Case ID: cal-app_70/html/0168-01.html
Source: Caselaw Access Project
Author: {"author": "THE COURT.", "license": "Public Domain", "url": "https://static.case.law/"}
Date Created: 2024-08-24T03:29:51.129683

[Civ. No. 4956.
    Second Appellate District, Division Two.
    December 9, 1924.]
    ANAHEIM CO-OPERATIVE ORANGE ASSOCIATION et al., Petitioners, v. INDUSTRIAL ACCIDENT COMMISSION and STEPHEN A. RIMPAU, Respondents.
    
       Workmen’s Compensation Act—Inability to Determine Permanent Disability — Statute of Limitations —• Certiorari. — Where the right of an injured employee to compensation is recognized and he receives full compensation until he returns to work, at which time his benefits cease, but it is not possible to determine the extent of permanent disability, if any, until maximum improvement has been gained, and when that time arrives (something ever a year later but within 245 weeks from' the date of the injury) he makes claim for permanent disability allowance under the Workmen’s Compensation Act, which is granted by the Industrial Accident Commission over the objection of the insurance carrier that the claim is barred by the statute of limitations, a petition for a writ of certiorari to have the award of the Commission annulled on the ground that the claim was barred by the statute of limitations, will be denied.

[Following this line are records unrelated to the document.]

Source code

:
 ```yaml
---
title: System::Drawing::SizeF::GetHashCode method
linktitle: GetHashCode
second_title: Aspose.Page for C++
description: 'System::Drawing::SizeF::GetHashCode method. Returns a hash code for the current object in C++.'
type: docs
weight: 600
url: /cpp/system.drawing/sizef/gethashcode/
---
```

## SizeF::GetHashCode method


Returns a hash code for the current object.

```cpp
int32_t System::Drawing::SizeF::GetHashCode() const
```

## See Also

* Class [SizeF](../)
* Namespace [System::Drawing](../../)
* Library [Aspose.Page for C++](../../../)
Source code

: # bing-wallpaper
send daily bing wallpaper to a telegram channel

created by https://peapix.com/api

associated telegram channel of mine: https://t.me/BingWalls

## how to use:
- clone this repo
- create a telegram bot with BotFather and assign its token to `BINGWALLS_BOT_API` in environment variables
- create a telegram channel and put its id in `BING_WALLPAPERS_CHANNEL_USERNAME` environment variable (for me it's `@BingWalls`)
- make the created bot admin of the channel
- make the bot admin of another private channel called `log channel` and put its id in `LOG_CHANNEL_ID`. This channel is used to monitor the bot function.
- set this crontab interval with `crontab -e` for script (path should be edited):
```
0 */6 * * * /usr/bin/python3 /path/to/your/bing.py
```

    (1) Workmen’s Compensation Acts, C. J., p. 106, n. 43.
    PROCEEDING in Certiorari to review an award of the Industrial Accident Commission. Petition denied.

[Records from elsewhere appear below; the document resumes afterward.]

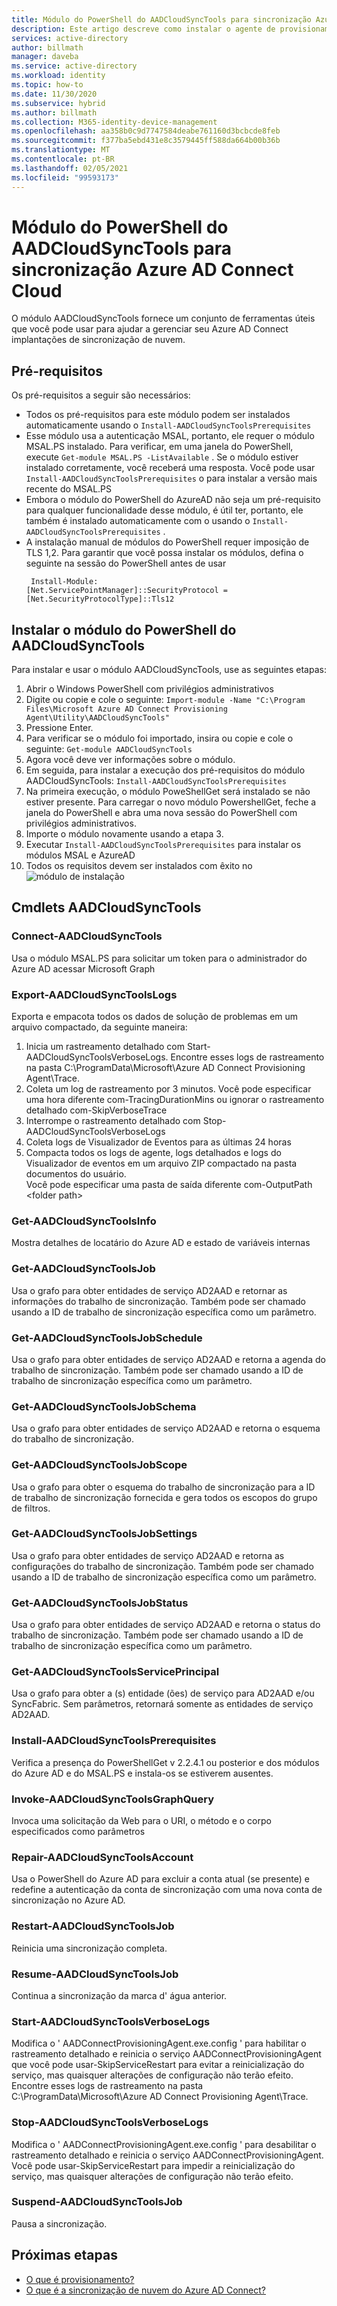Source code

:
 ```yaml
---
title: Módulo do PowerShell do AADCloudSyncTools para sincronização Azure AD Connect Cloud
description: Este artigo descreve como instalar o agente de provisionamento em nuvem do Azure AD Connect.
services: active-directory
author: billmath
manager: daveba
ms.service: active-directory
ms.workload: identity
ms.topic: how-to
ms.date: 11/30/2020
ms.subservice: hybrid
ms.author: billmath
ms.collection: M365-identity-device-management
ms.openlocfilehash: aa358b0c9d7747584deabe761160d3bcbcde8feb
ms.sourcegitcommit: f377ba5ebd431e8c3579445ff588da664b00b36b
ms.translationtype: MT
ms.contentlocale: pt-BR
ms.lasthandoff: 02/05/2021
ms.locfileid: "99593173"
---
```

# <a name="aadcloudsynctools-powershell-module-for-azure-ad-connect-cloud-sync"></a>Módulo do PowerShell do AADCloudSyncTools para sincronização Azure AD Connect Cloud

O módulo AADCloudSyncTools fornece um conjunto de ferramentas úteis que você pode usar para ajudar a gerenciar seu Azure AD Connect implantações de sincronização de nuvem.

## <a name="pre-requisites"></a>Pré-requisitos
Os pré-requisitos a seguir são necessários:

- Todos os pré-requisitos para este módulo podem ser instalados automaticamente usando o `Install-AADCloudSyncToolsPrerequisites`
- Esse módulo usa a autenticação MSAL, portanto, ele requer o módulo MSAL.PS instalado. Para verificar, em uma janela do PowerShell, execute `Get-module MSAL.PS -ListAvailable` . Se o módulo estiver instalado corretamente, você receberá uma resposta. Você pode usar `Install-AADCloudSyncToolsPrerequisites` o para instalar a versão mais recente do MSAL.PS
- Embora o módulo do PowerShell do AzureAD não seja um pré-requisito para qualquer funcionalidade desse módulo, é útil ter, portanto, ele também é instalado automaticamente com o usando o `Install-AADCloudSyncToolsPrerequisites` .
- A instalação manual de módulos do PowerShell requer imposição de TLS 1,2. Para garantir que você possa instalar os módulos, defina o seguinte na sessão do PowerShell antes de usar
  ```
   Install-Module:
  [Net.ServicePointManager]::SecurityProtocol = [Net.SecurityProtocolType]::Tls12 
  ```


## <a name="install-the-aadcloudsynctools-powershell-module"></a>Instalar o módulo do PowerShell do AADCloudSyncTools
Para instalar e usar o módulo AADCloudSyncTools, use as seguintes etapas:

1. Abrir o Windows PowerShell com privilégios administrativos
2. Digite ou copie e cole o seguinte: `Import-module -Name "C:\Program Files\Microsoft Azure AD Connect Provisioning Agent\Utility\AADCloudSyncTools"`
3. Pressione Enter.
4. Para verificar se o módulo foi importado, insira ou copie e cole o seguinte: `Get-module AADCloudSyncTools`
5. Agora você deve ver informações sobre o módulo.
6. Em seguida, para instalar a execução dos pré-requisitos do módulo AADCloudSyncTools: `Install-AADCloudSyncToolsPrerequisites`
7. Na primeira execução, o módulo PoweShellGet será instalado se não estiver presente. Para carregar o novo módulo PowershellGet, feche a janela do PowerShell e abra uma nova sessão do PowerShell com privilégios administrativos. 
8. Importe o módulo novamente usando a etapa 3.
9. Executar `Install-AADCloudSyncToolsPrerequisites` para instalar os módulos MSAL e AzureAD
11. Todos os requisitos devem ser instalados com êxito no ![ módulo de instalação](media/reference-powershell/install-1.png)


## <a name="aadcloudsynctools--cmdlets"></a>Cmdlets AADCloudSyncTools
### <a name="connect-aadcloudsynctools"></a>Connect-AADCloudSyncTools
Usa o módulo MSAL.PS para solicitar um token para o administrador do Azure AD acessar Microsoft Graph 


### <a name="export-aadcloudsynctoolslogs"></a>Export-AADCloudSyncToolsLogs
Exporta e empacota todos os dados de solução de problemas em um arquivo compactado, da seguinte maneira:
 1. Inicia um rastreamento detalhado com Start-AADCloudSyncToolsVerboseLogs.  Encontre esses logs de rastreamento na pasta C:\ProgramData\Microsoft\Azure AD Connect Provisioning Agent\Trace.
 2. Coleta um log de rastreamento por 3 minutos.
   Você pode especificar uma hora diferente com-TracingDurationMins ou ignorar o rastreamento detalhado com-SkipVerboseTrace
 3. Interrompe o rastreamento detalhado com Stop-AADCloudSyncToolsVerboseLogs
 4. Coleta logs de Visualizador de Eventos para as últimas 24 horas
 5. Compacta todos os logs de agente, logs detalhados e logs do Visualizador de eventos em um arquivo ZIP compactado na pasta documentos do usuário. 
 </br>Você pode especificar uma pasta de saída diferente com-OutputPath \<folder path\>

### <a name="get-aadcloudsynctoolsinfo"></a>Get-AADCloudSyncToolsInfo
Mostra detalhes de locatário do Azure AD e estado de variáveis internas

### <a name="get-aadcloudsynctoolsjob"></a>Get-AADCloudSyncToolsJob
Usa o grafo para obter entidades de serviço AD2AAD e retornar as informações do trabalho de sincronização.
Também pode ser chamado usando a ID de trabalho de sincronização específica como um parâmetro.

### <a name="get-aadcloudsynctoolsjobschedule"></a>Get-AADCloudSyncToolsJobSchedule
Usa o grafo para obter entidades de serviço AD2AAD e retorna a agenda do trabalho de sincronização.
Também pode ser chamado usando a ID de trabalho de sincronização específica como um parâmetro.

### <a name="get-aadcloudsynctoolsjobschema"></a>Get-AADCloudSyncToolsJobSchema
Usa o grafo para obter entidades de serviço AD2AAD e retorna o esquema do trabalho de sincronização.

### <a name="get-aadcloudsynctoolsjobscope"></a>Get-AADCloudSyncToolsJobScope
Usa o grafo para obter o esquema do trabalho de sincronização para a ID de trabalho de sincronização fornecida e gera todos os escopos do grupo de filtros.

### <a name="get-aadcloudsynctoolsjobsettings"></a>Get-AADCloudSyncToolsJobSettings
Usa o grafo para obter entidades de serviço AD2AAD e retorna as configurações do trabalho de sincronização.
Também pode ser chamado usando a ID de trabalho de sincronização específica como um parâmetro.

### <a name="get-aadcloudsynctoolsjobstatus"></a>Get-AADCloudSyncToolsJobStatus
Usa o grafo para obter entidades de serviço AD2AAD e retorna o status do trabalho de sincronização.
Também pode ser chamado usando a ID de trabalho de sincronização específica como um parâmetro.

### <a name="get-aadcloudsynctoolsserviceprincipal"></a>Get-AADCloudSyncToolsServicePrincipal
Usa o grafo para obter a (s) entidade (ões) de serviço para AD2AAD e/ou SyncFabric.
Sem parâmetros, retornará somente as entidades de serviço AD2AAD.

### <a name="install-aadcloudsynctoolsprerequisites"></a>Install-AADCloudSyncToolsPrerequisites
Verifica a presença do PowerShellGet v 2.2.4.1 ou posterior e dos módulos do Azure AD e do MSAL.PS e instala-os se estiverem ausentes.

### <a name="invoke-aadcloudsynctoolsgraphquery"></a>Invoke-AADCloudSyncToolsGraphQuery
Invoca uma solicitação da Web para o URI, o método e o corpo especificados como parâmetros

### <a name="repair-aadcloudsynctoolsaccount"></a>Repair-AADCloudSyncToolsAccount
Usa o PowerShell do Azure AD para excluir a conta atual (se presente) e redefine a autenticação da conta de sincronização com uma nova conta de sincronização no Azure AD.

### <a name="restart-aadcloudsynctoolsjob"></a>Restart-AADCloudSyncToolsJob
Reinicia uma sincronização completa.

### <a name="resume-aadcloudsynctoolsjob"></a>Resume-AADCloudSyncToolsJob
Continua a sincronização da marca d' água anterior.

### <a name="start-aadcloudsynctoolsverboselogs"></a>Start-AADCloudSyncToolsVerboseLogs
Modifica o ' AADConnectProvisioningAgent.exe.config ' para habilitar o rastreamento detalhado e reinicia o serviço AADConnectProvisioningAgent que você pode usar-SkipServiceRestart para evitar a reinicialização do serviço, mas quaisquer alterações de configuração não terão efeito.  Encontre esses logs de rastreamento na pasta C:\ProgramData\Microsoft\Azure AD Connect Provisioning Agent\Trace.

### <a name="stop-aadcloudsynctoolsverboselogs"></a>Stop-AADCloudSyncToolsVerboseLogs
Modifica o ' AADConnectProvisioningAgent.exe.config ' para desabilitar o rastreamento detalhado e reinicia o serviço AADConnectProvisioningAgent. Você pode usar-SkipServiceRestart para impedir a reinicialização do serviço, mas quaisquer alterações de configuração não terão efeito.

### <a name="suspend-aadcloudsynctoolsjob"></a>Suspend-AADCloudSyncToolsJob
Pausa a sincronização.

## <a name="next-steps"></a>Próximas etapas 

- [O que é provisionamento?](what-is-provisioning.md)
- [O que é a sincronização de nuvem do Azure AD Connect?](what-is-cloud-sync.md)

    Stephen A. Rimpau was injured in the course of his work for petitioner Anaheim Co-Operative Orange Association on April 4, 1922. Petitioner Ocean Accident and Guarantee Corporation, the insurance carrier, recognized that Rimpau was entitled to benefits under the Workmen’s Compensation Act for his injury and paid him full compensation, including medical treatment, until he went back to work on October 7, 1922. Thereupon his benefits ceased. At the time he returned to work it was necessary to postpone any determination of the extent of permanent disability, if any, until the time should arrive when maximum improvement had been gained and the final results could be measured. "When that time arrived, something over a year later, Rimpau made his claim for permanent disability allowance under the Workmen’s Compensation Act, and the insurance carrier promptly pleaded the statute of limitations. The Commission held that the insurance company could not stand upon the statute of limitations, because of the provision of section 11 (e) of the Workmen’s Compensation Act that the period of limitation should be extended to 245 weeks from the date of the injury where the original injury causes new and further disability, and that the change in the condition from a temporary to a permanent disability was such a new and further disability within the language of this provision, and made an award based on percentage of permanent disability. Petitioners thereupon made application to the district court of appeal for a writ of review.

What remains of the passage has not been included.